DATA TO EXAMINE Start Marker

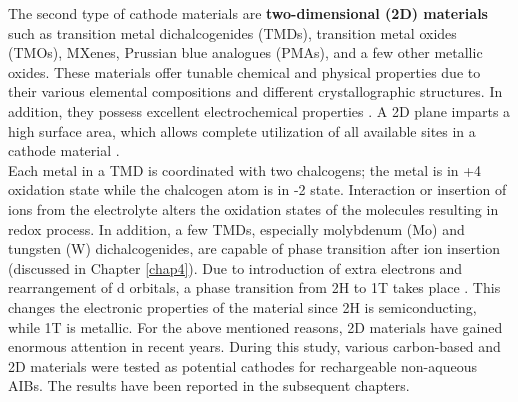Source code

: The second type of cathode materials are \textbf{two-dimensional (2D) materials} such as transition metal dichalcogenides (TMDs), transition metal oxides (TMOs), MXenes, Prussian blue analogues (PMAs), and a few other metallic oxides. These materials offer tunable chemical and physical properties due to their various elemental compositions and different crystallographic structures. In addition, they possess excellent electrochemical properties \cite{chia_electrochemistry_2015}. A 2D plane imparts a high surface area, which allows complete utilization of all available sites in a cathode material \cite{jia_interfacial_2016,naguib_mxene_2012}.\\ Each metal in a TMD is coordinated with two chalcogens; the metal is in +4 oxidation state while the chalcogen atom is in -2 state. Interaction or insertion of ions from the electrolyte alters the oxidation states of the molecules resulting in redox process. In addition, a few TMDs, especially molybdenum (Mo) and tungsten (W) dichalcogenides, are capable of phase transition after ion insertion (discussed in Chapter \ref{chap4}). Due to introduction of extra electrons and rearrangement of d orbitals, a phase transition from 2H to 1T takes place \cite{acerce_metallic_2015}. This changes the electronic properties of the material since 2H  is semiconducting, while 1T  is metallic. For the above mentioned reasons, 2D materials have gained enormous attention in recent years. 
During this study, various carbon-based and 2D materials were tested as potential cathodes for rechargeable non-aqueous AIBs. The results have been reported in the subsequent chapters.

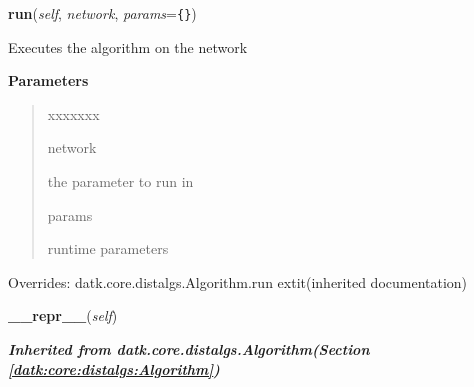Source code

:     \vspace{0.5ex}

\hspace{.8\funcindent}\begin{boxedminipage}{\funcwidth}

    \raggedright \textbf{run}(\textit{self}, \textit{network}, \textit{params}={\tt \texttt{\{}\texttt{\}}})

\setlength{\parskip}{2ex}
    Executes the algorithm on the network

\setlength{\parskip}{1ex}
      \textbf{Parameters}
      \vspace{-1ex}

      \begin{quote}
        \begin{Ventry}{xxxxxxx}

          \item[network]

          the parameter to run in

          \item[params]

          runtime parameters

        \end{Ventry}

      \end{quote}

      Overrides: datk.core.distalgs.Algorithm.run 	extit{(inherited documentation)}

    \end{boxedminipage}

    \label{datk:core:distalgs:Chain:__repr__}

    \vspace{0.5ex}

\hspace{.8\funcindent}\begin{boxedminipage}{\funcwidth}

    \raggedright \textbf{\_\_repr\_\_}(\textit{self})

\setlength{\parskip}{2ex}
\setlength{\parskip}{1ex}
    \end{boxedminipage}


\large{\textbf{\textit{Inherited from datk.core.distalgs.Algorithm\textit{(Section \ref{datk:core:distalgs:Algorithm})}}}}

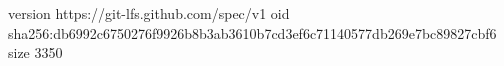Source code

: version https://git-lfs.github.com/spec/v1
oid sha256:db6992c6750276f9926b8b3ab3610b7cd3ef6c71140577db269e7bc89827cbf6
size 3350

DATA TO EXAMINE End Marker

INSTRUCTIONS TO FOLLOW :: Reproduce each line of the records exactly, omitting any picture.

TASK RESPONSE ::
Source code

: The second type of cathode materials are \textbf{two-dimensional (2D) materials} such as transition metal dichalcogenides (TMDs), transition metal oxides (TMOs), MXenes, Prussian blue analogues (PMAs), and a few other metallic oxides. These materials offer tunable chemical and physical properties due to their various elemental compositions and different crystallographic structures. In addition, they possess excellent electrochemical properties \cite{chia_electrochemistry_2015}. A 2D plane imparts a high surface area, which allows complete utilization of all available sites in a cathode material \cite{jia_interfacial_2016,naguib_mxene_2012}.\\ Each metal in a TMD is coordinated with two chalcogens; the metal is in +4 oxidation state while the chalcogen atom is in -2 state. Interaction or insertion of ions from the electrolyte alters the oxidation states of the molecules resulting in redox process. In addition, a few TMDs, especially molybdenum (Mo) and tungsten (W) dichalcogenides, are capable of phase transition after ion insertion (discussed in Chapter \ref{chap4}). Due to introduction of extra electrons and rearrangement of d orbitals, a phase transition from 2H to 1T takes place \cite{acerce_metallic_2015}. This changes the electronic properties of the material since 2H  is semiconducting, while 1T  is metallic. For the above mentioned reasons, 2D materials have gained enormous attention in recent years. 
During this study, various carbon-based and 2D materials were tested as potential cathodes for rechargeable non-aqueous AIBs. The results have been reported in the subsequent chapters.

Source code

:     \vspace{0.5ex}

\hspace{.8\funcindent}\begin{boxedminipage}{\funcwidth}

    \raggedright \textbf{run}(\textit{self}, \textit{network}, \textit{params}={\tt \texttt{\{}\texttt{\}}})

\setlength{\parskip}{2ex}
    Executes the algorithm on the network

\setlength{\parskip}{1ex}
      \textbf{Parameters}
      \vspace{-1ex}

      \begin{quote}
        \begin{Ventry}{xxxxxxx}

          \item[network]

          the parameter to run in

          \item[params]

          runtime parameters

        \end{Ventry}

      \end{quote}

      Overrides: datk.core.distalgs.Algorithm.run 	extit{(inherited documentation)}

    \end{boxedminipage}

    \label{datk:core:distalgs:Chain:__repr__}

    \vspace{0.5ex}

\hspace{.8\funcindent}\begin{boxedminipage}{\funcwidth}

    \raggedright \textbf{\_\_repr\_\_}(\textit{self})

\setlength{\parskip}{2ex}
\setlength{\parskip}{1ex}
    \end{boxedminipage}


\large{\textbf{\textit{Inherited from datk.core.distalgs.Algorithm\textit{(Section \ref{datk:core:distalgs:Algorithm})}}}}

Source code

: version https://git-lfs.github.com/spec/v1
oid sha256:db6992c6750276f9926b8b3ab3610b7cd3ef6c71140577db269e7bc89827cbf6
size 3350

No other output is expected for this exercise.